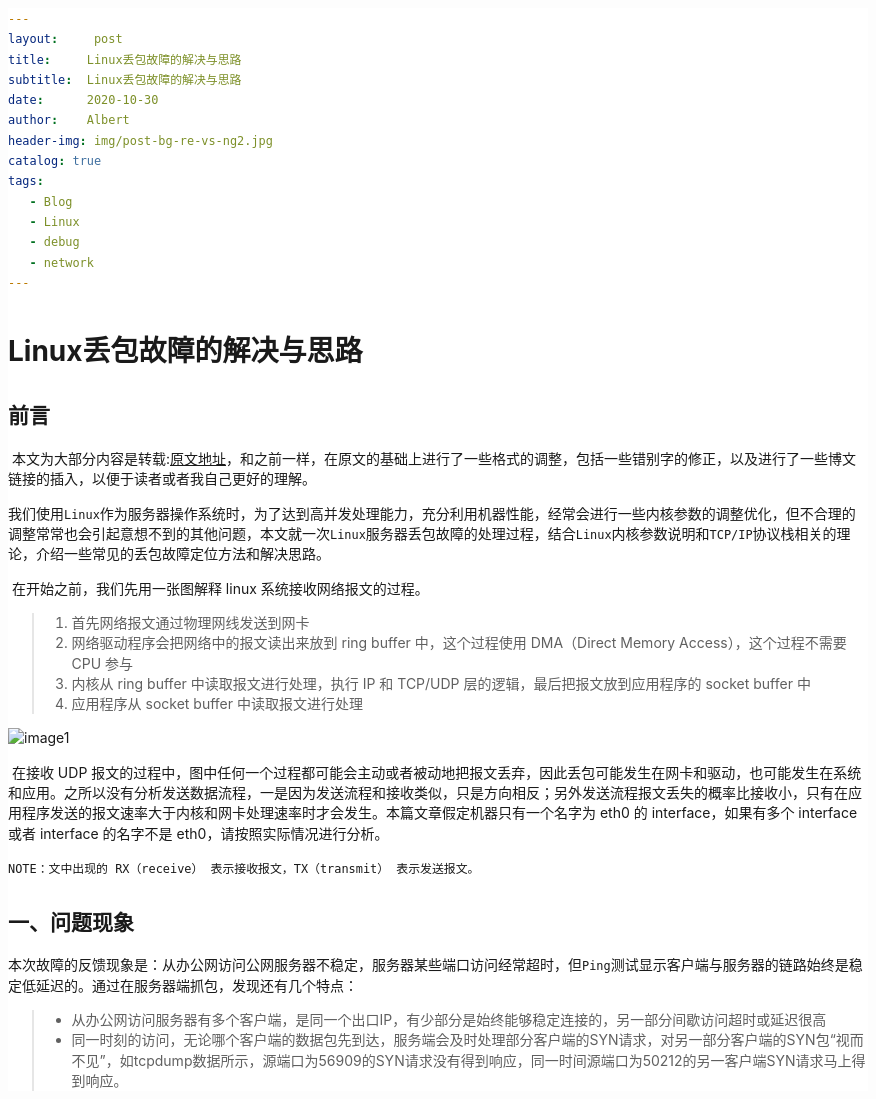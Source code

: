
 ```yaml
---
layout:     post
title:     Linux丢包故障的解决与思路
subtitle:  Linux丢包故障的解决与思路
date:      2020-10-30
author:    Albert
header-img: img/post-bg-re-vs-ng2.jpg
catalog: true
tags:
   - Blog
   - Linux
   - debug
   - network
---
```




# Linux丢包故障的解决与思路

## 前言 

​		本文为大部分内容是转载:[原文地址](https://www.sdnlab.com/17530.html?sukey=3997c0719f151520fe14b6d2b703c7ea3889a1f21e7fc199d455cf8cdf7053345d52740536b2c1038eedca9ed28382f6)，和之前一样，在原文的基础上进行了一些格式的调整，包括一些错别字的修正，以及进行了一些博文链接的插入，以便于读者或者我自己更好的理解。

​		我们使用`Linux`作为服务器操作系统时，为了达到高并发处理能力，充分利用机器性能，经常会进行一些内核参数的调整优化，但不合理的调整常常也会引起意想不到的其他问题，本文就一次`Linux`服务器丢包故障的处理过程，结合`Linux`内核参数说明和`TCP/IP`协议栈相关的理论，介绍一些常见的丢包故障定位方法和解决思路。

​	    在开始之前，我们先用一张图解释 linux 系统接收网络报文的过程。

> 1. 首先网络报文通过物理网线发送到网卡
> 2. 网络驱动程序会把网络中的报文读出来放到 ring buffer 中，这个过程使用 DMA（Direct Memory Access），这个过程不需要 CPU 参与
> 3. 内核从 ring buffer 中读取报文进行处理，执行 IP 和 TCP/UDP 层的逻辑，最后把报文放到应用程序的 socket buffer 中
> 4. 应用程序从 socket buffer 中读取报文进行处理
>

![image1](https://gitee.com/cclinuxer/blog_image/raw/master/image/1.jpg)

​		在接收 UDP 报文的过程中，图中任何一个过程都可能会主动或者被动地把报文丢弃，因此丢包可能发生在网卡和驱动，也可能发生在系统和应用。之所以没有分析发送数据流程，一是因为发送流程和接收类似，只是方向相反；另外发送流程报文丢失的概率比接收小，只有在应用程序发送的报文速率大于内核和网卡处理速率时才会发生。本篇文章假定机器只有一个名字为 eth0 的 interface，如果有多个 interface 或者 interface 的名字不是 eth0，请按照实际情况进行分析。

`NOTE：文中出现的 RX（receive） 表示接收报文，TX（transmit） 表示发送报文。`

## 一、问题现象

​			本次故障的反馈现象是：从办公网访问公网服务器不稳定，服务器某些端口访问经常超时，但`Ping`测试显示客户端与服务器的链路始终是稳定低延迟的。通过在服务器端抓包，发现还有几个特点：

> - 从办公网访问服务器有多个客户端，是同一个出口IP，有少部分是始终能够稳定连接的，另一部分间歇访问超时或延迟很高
> - 同一时刻的访问，无论哪个客户端的数据包先到达，服务端会及时处理部分客户端的SYN请求，对另一部分客户端的SYN包“视而不见”，如tcpdump数据所示，源端口为56909的SYN请求没有得到响应，同一时间源端口为50212的另一客户端SYN请求马上得到响应。
>
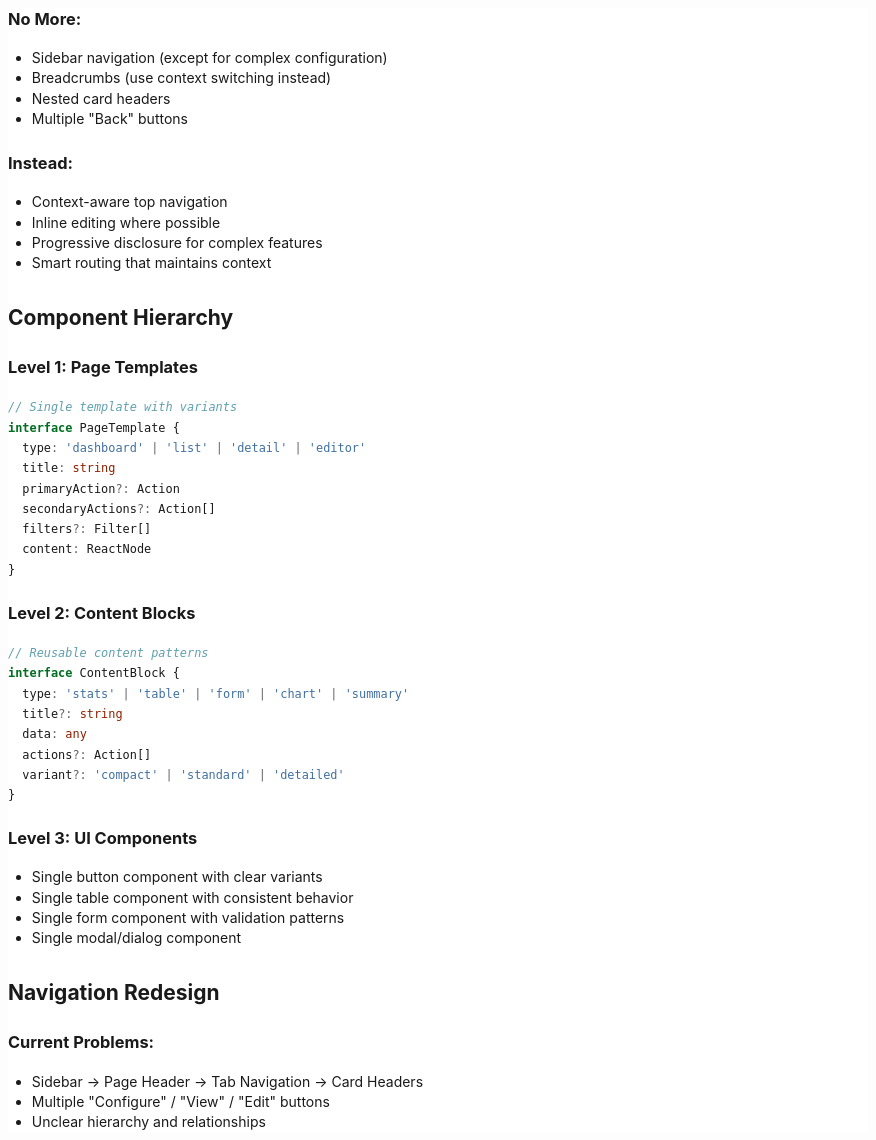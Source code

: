 ### **No More:**
- Sidebar navigation (except for complex configuration)
- Breadcrumbs (use context switching instead)
- Nested card headers
- Multiple "Back" buttons

### **Instead:**
- Context-aware top navigation
- Inline editing where possible
- Progressive disclosure for complex features
- Smart routing that maintains context

## Component Hierarchy

### **Level 1: Page Templates**
```typescript
// Single template with variants
interface PageTemplate {
  type: 'dashboard' | 'list' | 'detail' | 'editor'
  title: string
  primaryAction?: Action
  secondaryActions?: Action[]
  filters?: Filter[]
  content: ReactNode
}
```

### **Level 2: Content Blocks**
```typescript
// Reusable content patterns
interface ContentBlock {
  type: 'stats' | 'table' | 'form' | 'chart' | 'summary'
  title?: string
  data: any
  actions?: Action[]
  variant?: 'compact' | 'standard' | 'detailed'
}
```

### **Level 3: UI Components**
- Single button component with clear variants
- Single table component with consistent behavior
- Single form component with validation patterns
- Single modal/dialog component

## Navigation Redesign

### **Current Problems:**
- Sidebar → Page Header → Tab Navigation → Card Headers
- Multiple "Configure" / "View" / "Edit" buttons
- Unclear hierarchy and relationships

⁂

Give the count of lines above that include the word "Single", stating no other information.

Task answer
5